Badlands

(2012-)

This book, reluctantly jammed into one sentence, is the documentation of my reconciliation with a moment of change, disillusionment and frustration that occurred around the time when I was a sophomore in high school -- around the time I moved from my home in Montana to Las Vegas, Nevada. It houses symbolic objects and settings in relation to my own grievances with greed, oil, nostalgia and small town America.

Born as a reaction to the Bakken oil boom -- a rush of industry, metal, sweat and greed to eastern Montana -- and my grandfather's part in leasing his farmland as a site for hydraulic fracturing, this project initially took the form of a series of photographs depicting America's heartland, my homeland, as a toxic, dying dystopia. It was a future I thought was well deserved. Through the span of four years and many ideations, changes and considerations, this project has finally materialized in book form. I realized soon after the creation of those photographs that an initial reaction born out of anger was important to consider, but it was only the tip of the iceberg. After all, I still loved Montana. I still loved my grandfather.

Somewhere along the line I became very interested in the consideration of oil -- a natural substance that is the driving force of industry, and the photograph -- a man made object that houses natural human emotion and memories. These motifs became central themes of this project. Although an oil-like substance is rarely seen, the stigma that comes along side the presence of oil is heavily felt. I chose to make use of gimmicky 3D effects to exaggerate distances in space, but also as a satirical attempt to make the book seem more "real", more lifelike. Interactions with illustration, photography and text are also used to bring together three seemingly separate narrative timelines.
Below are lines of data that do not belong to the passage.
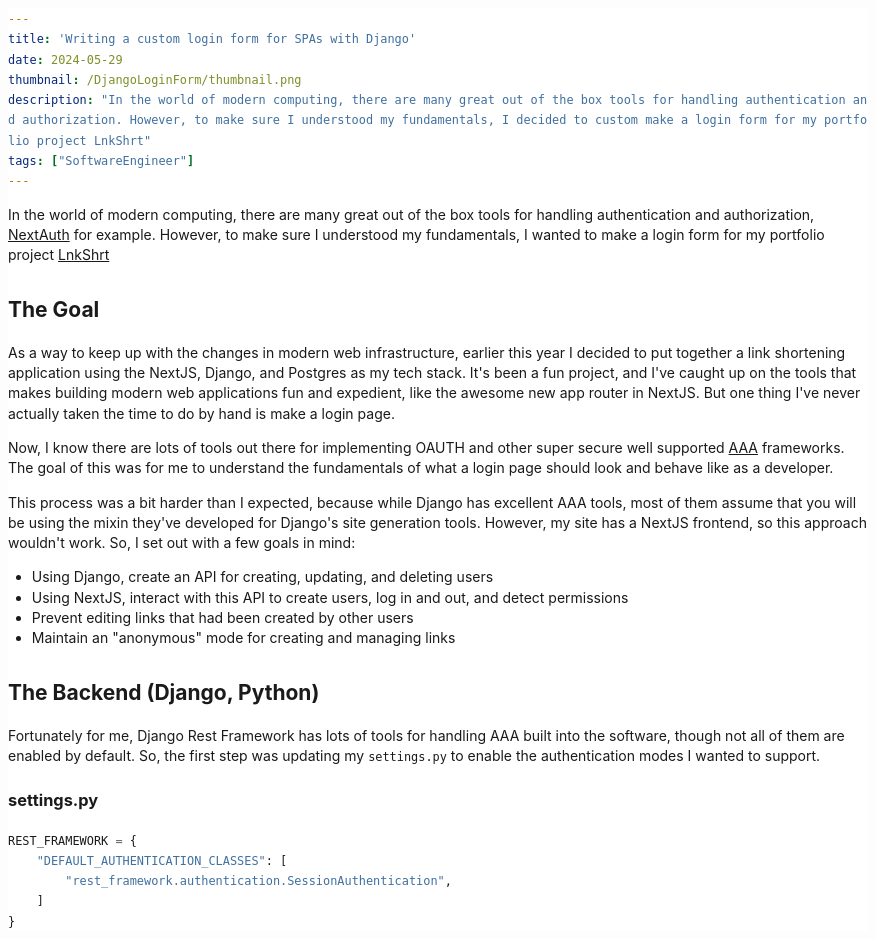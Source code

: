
 ```yaml
---
title: 'Writing a custom login form for SPAs with Django'
date: 2024-05-29
thumbnail: /DjangoLoginForm/thumbnail.png
description: "In the world of modern computing, there are many great out of the box tools for handling authentication and authorization. However, to make sure I understood my fundamentals, I decided to custom make a login form for my portfolio project LnkShrt"
tags: ["SoftwareEngineer"]
---
```



In the world of modern computing, there are many great out of the box tools for handling authentication and authorization, [NextAuth](https://next-auth.js.org/) for example. However, to make sure I understood my fundamentals, I wanted to make a login form for my portfolio project [LnkShrt](lnkshrt.net)

## The Goal

As a way to keep up with the changes in modern web infrastructure, earlier this year I decided to put together a link shortening application using the NextJS, Django, and Postgres as my tech stack. It's been a fun project, and I've caught up on the tools that makes building modern web applications fun and expedient, like the awesome new app router in NextJS. But one thing I've never actually taken the time to do by hand is make a login page. 

Now, I know there are lots of tools out there for implementing OAUTH and other super secure well supported [AAA](https://en.wikipedia.org/wiki/AAA_(computer_security)) frameworks. The goal of this was for me to understand the fundamentals of what a login page should look and behave like as a developer.


This process was a bit harder than I expected, because while Django has excellent AAA tools, most of them assume that you will be using the mixin they've developed for Django's site generation tools. However, my site has a NextJS frontend, so this approach wouldn't work. So, I set out with a few goals in mind:

- Using Django, create an API for creating, updating, and deleting users
- Using NextJS, interact with this API to create users, log in and out, and detect permissions
- Prevent editing links that had been created by other users
- Maintain an "anonymous" mode for creating and managing links


## The Backend (Django, Python)

Fortunately for me, Django Rest Framework has lots of tools for handling AAA built into the software, though not all of them are enabled by default. So, the first step was updating my `settings.py` to enable the authentication modes I wanted to support.

### settings.py
```Python
REST_FRAMEWORK = {
    "DEFAULT_AUTHENTICATION_CLASSES": [
        "rest_framework.authentication.SessionAuthentication",
    ]
}
```
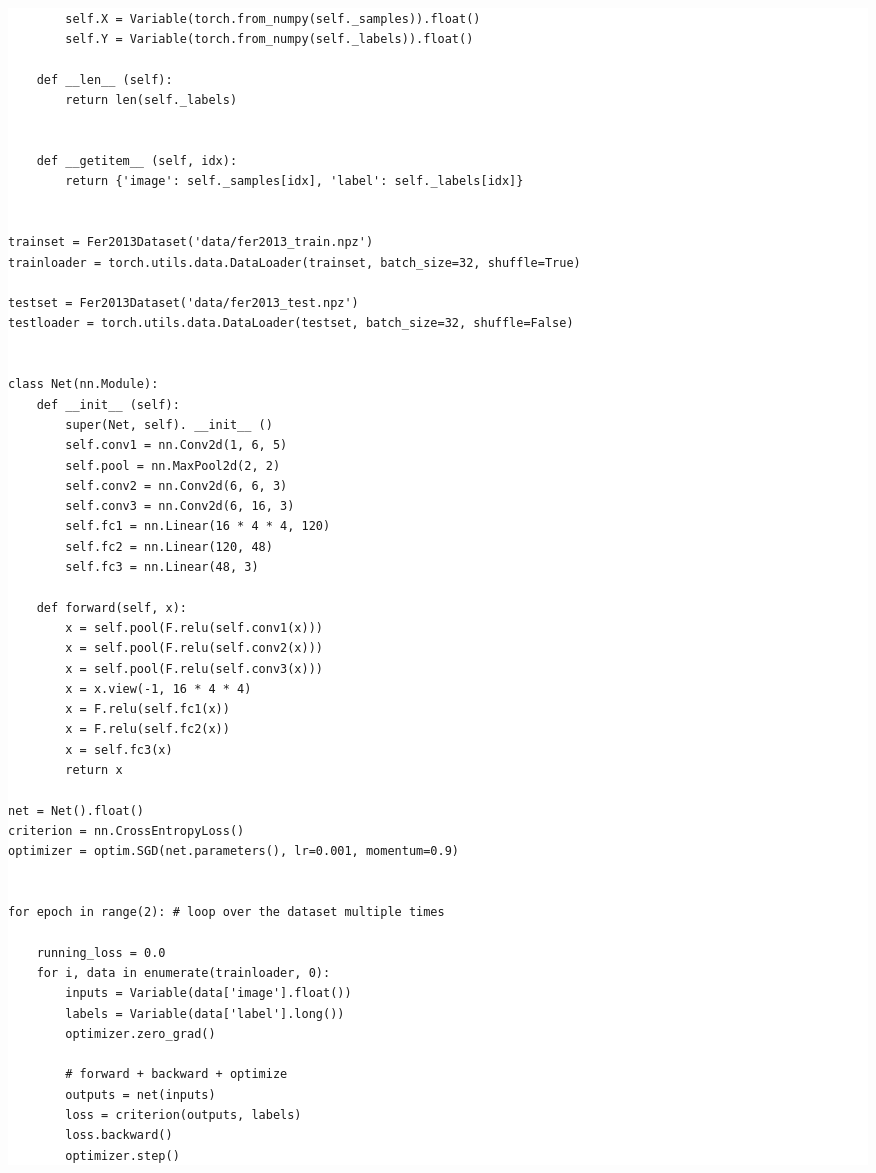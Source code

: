             self.X = Variable(torch.from_numpy(self._samples)).float()
            self.Y = Variable(torch.from_numpy(self._labels)).float()
    
        def __len__ (self):
            return len(self._labels)
    
    
        def __getitem__ (self, idx):
            return {'image': self._samples[idx], 'label': self._labels[idx]}
    
    
    trainset = Fer2013Dataset('data/fer2013_train.npz')
    trainloader = torch.utils.data.DataLoader(trainset, batch_size=32, shuffle=True)
    
    testset = Fer2013Dataset('data/fer2013_test.npz')
    testloader = torch.utils.data.DataLoader(testset, batch_size=32, shuffle=False)
    
    
    class Net(nn.Module):
        def __init__ (self):
            super(Net, self). __init__ ()
            self.conv1 = nn.Conv2d(1, 6, 5)
            self.pool = nn.MaxPool2d(2, 2)
            self.conv2 = nn.Conv2d(6, 6, 3)
            self.conv3 = nn.Conv2d(6, 16, 3)
            self.fc1 = nn.Linear(16 * 4 * 4, 120)
            self.fc2 = nn.Linear(120, 48)
            self.fc3 = nn.Linear(48, 3)
    
        def forward(self, x):
            x = self.pool(F.relu(self.conv1(x)))
            x = self.pool(F.relu(self.conv2(x)))
            x = self.pool(F.relu(self.conv3(x)))
            x = x.view(-1, 16 * 4 * 4)
            x = F.relu(self.fc1(x))
            x = F.relu(self.fc2(x))
            x = self.fc3(x)
            return x
    
    net = Net().float()
    criterion = nn.CrossEntropyLoss()
    optimizer = optim.SGD(net.parameters(), lr=0.001, momentum=0.9)
    
    
    for epoch in range(2): # loop over the dataset multiple times
    
        running_loss = 0.0
        for i, data in enumerate(trainloader, 0):
            inputs = Variable(data['image'].float())
            labels = Variable(data['label'].long())
            optimizer.zero_grad()
    
            # forward + backward + optimize
            outputs = net(inputs)
            loss = criterion(outputs, labels)
            loss.backward()
            optimizer.step()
In a way, I believe this final product is a critique of myself. In its original photographic and dystopian form, light years away from the beauty and criticality of creations such as Chris Marker's La Jettée, my singular vision of the future could not be productive. In this new form, however, that initial dystopian vision becomes consumed and destroyed by the "evils" that continue to exist, having done nothing to actually work toward solving the problem, or even attempt to propose a solution. It is more of a confession -- my attempt to be self aware. My hope is that this transparency, this exposition of criticality and growth around my own thought processes and emotional conflicts, will mean much more than the product I initially set out to create ever could. Most importantly, this project and process has become a call for criticality unto oneself and what we, as artists, designers, and people, put into this world. Otherwise, what will survive?